The G3ict Toolkit within A Policy-Making Framework
Launching presentation and ceremony of the Global Initiative for Inclusive ICTs & International Telecommunication Union Toolkit
Date: 07/05/2009
Venue: Hotel Marillia, Hammamet, Tunisia
Article
The G3ict provides valuable resources for establishing policy frameworks and technical sequences for achieving accessibility but key questions remain about the merits of voluntary and statutory regulation.
The very extent of the Toolkit is a graphic illustration of the complexities of ICT accessibility; but, rather than using the Contents Page sequence, let me start by putting the Toolkit into a policy framework in three steps:
- Establish a legal framework for asserting a general right that is superior to, equal to, or inferior to other rights;
- Determine the instrument for the enjoyment of the right: a standard, regulations or legislation;
- Establish responsibility for the enjoyment of the right.
In parallel with this, we also need a technical sequence:
- Establish user requirements;
- Translate user requirements into technical specifications;
- Produce a working model.
It can readily be seen that there is no logical way of integrating the policy framework and the technical sequence:
- The promulgation of a right may precede a technical implementation;
- A technical solution may precede the promulgation of a right;
- The market may deliver a solution;
- Each party may allocate responsibility to another.
The reason why the World Blind Union (WBU), through the Royal National Institute of Blind People (RNIB), agreed to support the Toolkit from the outset was our recognition of the need for a global set of resources. The usual justification for projects like this is that it saves people "re-inventing the wheel" but we saw it more broadly than this; in public policy terms, we have to:
- Justify the assertion of a 'desirable' right;
- Show that the enjoyment of a right is possible;
- Compute the ratio between cost and social gain.
To undertake this analysis, there are some necessary preconditions:
- Establish a relationship between the right and the methodology enjoyment;
- Ensure that the social gain is actual rather than theoretical;
- Identify frameworks or sequences for success and test these against the current challenge.

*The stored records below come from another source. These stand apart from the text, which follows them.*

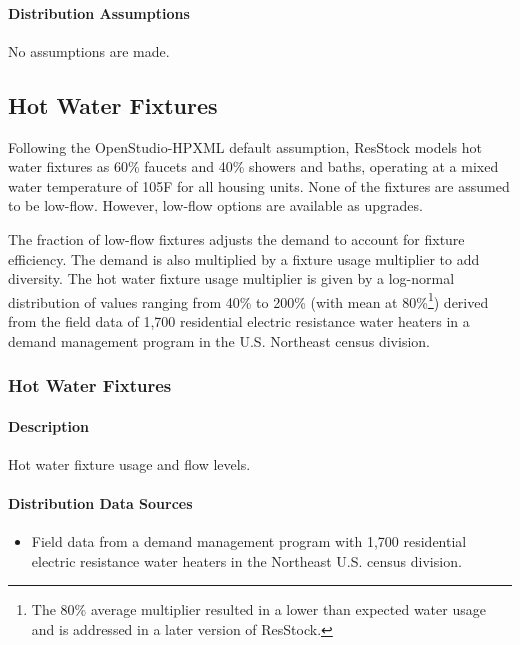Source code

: \paragraph{Distribution Assumptions}
No assumptions are made.

\subsection{Hot Water Fixtures}
Following the OpenStudio-HPXML default assumption, ResStock models hot water fixtures as 60\% faucets and 40\% showers and baths, operating at a mixed water temperature of 105\degree F for all housing units. None of the fixtures are assumed to be low-flow. However, low-flow options are available as upgrades. 


The fraction of low-flow fixtures adjusts the demand to account for fixture efficiency. The demand is also multiplied by a fixture usage multiplier to add diversity. The hot water fixture usage multiplier is given by a log-normal distribution of values ranging from 40\% to 200\% (with mean at 80\%\footnote{The 80\% average multiplier resulted in a lower than expected water usage and is addressed in a later version of ResStock.}) derived from the field data of 1,700 residential electric resistance water heaters in a demand management program in the U.S. Northeast census division.

\subsubsection{Hot Water Fixtures}\label{hot_water_fixtures}
\paragraph{Description}
Hot water fixture usage and flow levels.

\paragraph{Distribution Data Sources}
\begin{itemize}
\item
  Field data from a demand management program with 1,700 residential
  electric resistance water heaters in the Northeast U.S. census division.
\end{itemize}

As you would expect of a global, multi-faceted phenomenon, such as the Toolkit, there is no simple set of overall conclusions that can be drawn from the available resources, but I think there are some important indicators:
- Almost universal market failure;
- Success of state regulation of broadcasting;
- Political success but implementation failure, not least by legislators, of voluntary industry standard, WAI;
- Success of voluntary DVD accessibility practice;
- Failure to regulate telecommunications.

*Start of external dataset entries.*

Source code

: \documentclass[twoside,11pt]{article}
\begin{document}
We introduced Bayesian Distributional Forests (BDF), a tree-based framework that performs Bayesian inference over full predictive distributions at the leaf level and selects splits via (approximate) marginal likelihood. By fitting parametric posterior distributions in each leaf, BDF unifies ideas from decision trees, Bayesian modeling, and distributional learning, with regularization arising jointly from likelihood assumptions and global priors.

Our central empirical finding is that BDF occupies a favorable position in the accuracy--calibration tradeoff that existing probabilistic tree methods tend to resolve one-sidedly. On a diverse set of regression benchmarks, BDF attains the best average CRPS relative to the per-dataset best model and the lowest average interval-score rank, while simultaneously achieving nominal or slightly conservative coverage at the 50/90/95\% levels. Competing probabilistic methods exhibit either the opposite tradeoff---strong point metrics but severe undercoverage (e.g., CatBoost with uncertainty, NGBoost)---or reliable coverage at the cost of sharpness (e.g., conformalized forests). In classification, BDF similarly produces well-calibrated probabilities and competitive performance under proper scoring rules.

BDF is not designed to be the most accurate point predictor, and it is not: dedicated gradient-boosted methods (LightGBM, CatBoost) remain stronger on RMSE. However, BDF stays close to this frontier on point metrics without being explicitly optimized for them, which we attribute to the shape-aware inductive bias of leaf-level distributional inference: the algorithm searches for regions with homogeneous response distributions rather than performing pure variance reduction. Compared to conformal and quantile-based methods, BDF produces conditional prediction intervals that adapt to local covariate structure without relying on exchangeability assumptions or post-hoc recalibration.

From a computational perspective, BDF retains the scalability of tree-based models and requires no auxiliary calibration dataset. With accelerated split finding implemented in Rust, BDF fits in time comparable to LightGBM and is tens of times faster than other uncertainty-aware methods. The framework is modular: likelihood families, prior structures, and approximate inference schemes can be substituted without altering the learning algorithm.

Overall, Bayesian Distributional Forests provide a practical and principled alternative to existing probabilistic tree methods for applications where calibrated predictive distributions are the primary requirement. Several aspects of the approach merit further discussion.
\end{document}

It seems to me that there are three vital areas for consensus building:
- The nature of a right of access and its relationship to other rights, e.g. authors, shareholders;
- The balance between factors in the commitment to accessibility;
- The responsibility for delivering a legislated objective.

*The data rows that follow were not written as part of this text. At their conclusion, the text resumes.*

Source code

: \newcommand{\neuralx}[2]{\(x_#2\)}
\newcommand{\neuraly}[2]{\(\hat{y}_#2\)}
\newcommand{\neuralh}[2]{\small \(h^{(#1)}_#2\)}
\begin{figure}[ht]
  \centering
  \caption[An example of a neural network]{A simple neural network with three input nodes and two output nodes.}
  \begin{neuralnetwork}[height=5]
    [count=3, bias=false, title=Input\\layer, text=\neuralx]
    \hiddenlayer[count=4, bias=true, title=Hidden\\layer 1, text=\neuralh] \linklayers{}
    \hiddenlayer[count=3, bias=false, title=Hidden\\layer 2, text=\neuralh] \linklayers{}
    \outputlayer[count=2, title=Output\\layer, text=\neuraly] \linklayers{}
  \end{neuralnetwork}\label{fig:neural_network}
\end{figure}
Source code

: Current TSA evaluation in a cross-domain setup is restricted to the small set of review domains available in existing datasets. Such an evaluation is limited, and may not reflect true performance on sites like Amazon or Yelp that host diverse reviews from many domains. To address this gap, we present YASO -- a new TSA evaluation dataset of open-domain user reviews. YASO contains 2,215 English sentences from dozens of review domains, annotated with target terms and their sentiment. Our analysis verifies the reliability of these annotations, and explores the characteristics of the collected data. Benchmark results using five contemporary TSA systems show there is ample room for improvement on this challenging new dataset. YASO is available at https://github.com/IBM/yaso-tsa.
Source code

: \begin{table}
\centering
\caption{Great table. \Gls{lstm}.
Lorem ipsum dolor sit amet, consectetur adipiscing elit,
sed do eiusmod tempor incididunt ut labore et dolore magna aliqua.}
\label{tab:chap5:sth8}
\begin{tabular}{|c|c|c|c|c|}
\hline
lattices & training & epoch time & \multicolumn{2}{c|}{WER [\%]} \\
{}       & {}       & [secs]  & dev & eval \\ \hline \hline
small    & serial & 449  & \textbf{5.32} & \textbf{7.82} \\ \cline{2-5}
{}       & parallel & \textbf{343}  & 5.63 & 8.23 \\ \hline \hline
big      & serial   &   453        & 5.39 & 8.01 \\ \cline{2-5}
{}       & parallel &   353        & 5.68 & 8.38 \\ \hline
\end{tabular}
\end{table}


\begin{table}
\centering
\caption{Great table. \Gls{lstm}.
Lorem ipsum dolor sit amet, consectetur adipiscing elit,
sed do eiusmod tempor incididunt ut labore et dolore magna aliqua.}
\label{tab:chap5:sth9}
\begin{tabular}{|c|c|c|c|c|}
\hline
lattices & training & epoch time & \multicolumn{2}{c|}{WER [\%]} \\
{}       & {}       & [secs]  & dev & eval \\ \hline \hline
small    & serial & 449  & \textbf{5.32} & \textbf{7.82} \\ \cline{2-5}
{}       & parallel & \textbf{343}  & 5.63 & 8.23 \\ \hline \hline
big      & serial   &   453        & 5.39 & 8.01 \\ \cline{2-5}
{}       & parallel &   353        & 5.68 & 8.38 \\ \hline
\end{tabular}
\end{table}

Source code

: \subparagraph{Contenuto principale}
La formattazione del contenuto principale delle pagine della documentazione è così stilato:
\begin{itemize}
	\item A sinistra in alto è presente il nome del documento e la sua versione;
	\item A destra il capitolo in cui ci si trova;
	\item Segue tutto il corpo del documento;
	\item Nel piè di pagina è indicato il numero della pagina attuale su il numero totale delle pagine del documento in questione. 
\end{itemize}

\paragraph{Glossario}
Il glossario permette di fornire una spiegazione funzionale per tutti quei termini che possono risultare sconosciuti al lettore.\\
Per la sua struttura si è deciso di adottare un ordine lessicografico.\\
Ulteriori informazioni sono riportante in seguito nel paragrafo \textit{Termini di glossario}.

I ought to say a few words of explanation: the assertion of a blanket, theoretical right of accessibility to content without regard to three basic considerations, will fail:
- Mission;
- Cost/Capacity to deliver;
- Social Gain.
Well before this economic down-turn, a trend emerged of Governments extending rights and cutting budgets; the same trend is observable in corporate mission statements and the use of CSR funding. Most of the Third Sector still thinks of Government in terms of highly dirigiste responsibility, largely established for the prosecution of two world wars in the 20th Century. Although this might sound trivial, it is extremely important that the Third Sector stops calling itself that, giving itself a lower ranking than government and business; as we emerge from the down-turn, we might find that the not-for-profit, or social investment sector, is the only part of our society that is trusted, now that business leaders have joined politicians and journalists.
Following on from this, the observant will notice that I have not stipulated:
- The need to achieve common technical standards to create a mass market for accessible ICT goods and services.
I think this is a largely ideological proposition, usually under the shorthand label of ‘The Business Case'.
Assumptions behind The Business Case
- The case for capital allocation is based on demographic aggregation;
- Capital is unlimited.
Politics of The Business Case
- The Third Sector wishes to establish a maximum demographic and shift responsibility;
- Government wishes to cut expenditure and shift responsibility;
- Business asserts the maximisation of shareholder value in competition for limited capital.
The achievement of common global standards would be most helpful for manufacturers who frequently say that they do not want to have to conform with a wide variety of standards; but, by insisting on a single standard, they will almost certainly be able to avoid doing anything at all because most standards for accessibility lag far behind generic product launches; and, by the time there is consensus, the technology and the market have both moved on.
Perhaps another way of looking at our dilemma is to try to work out why:
Why: is:
- Unregulated DVD such a success;
- Intensely legislated web accessibility a modest success;
- Deregulated telecommunications such a failure;
- All accessibility regulation not based on the broadcasting model?
Finally, three challenges:
- In computing, mimic broadcasting and telecommunications by concentrating on server rather than client-side services;
- Use public procurement to specify hardware and software that require little or no training;
- Make digital creativity tools accessible so that disabled people can produce as well as consume.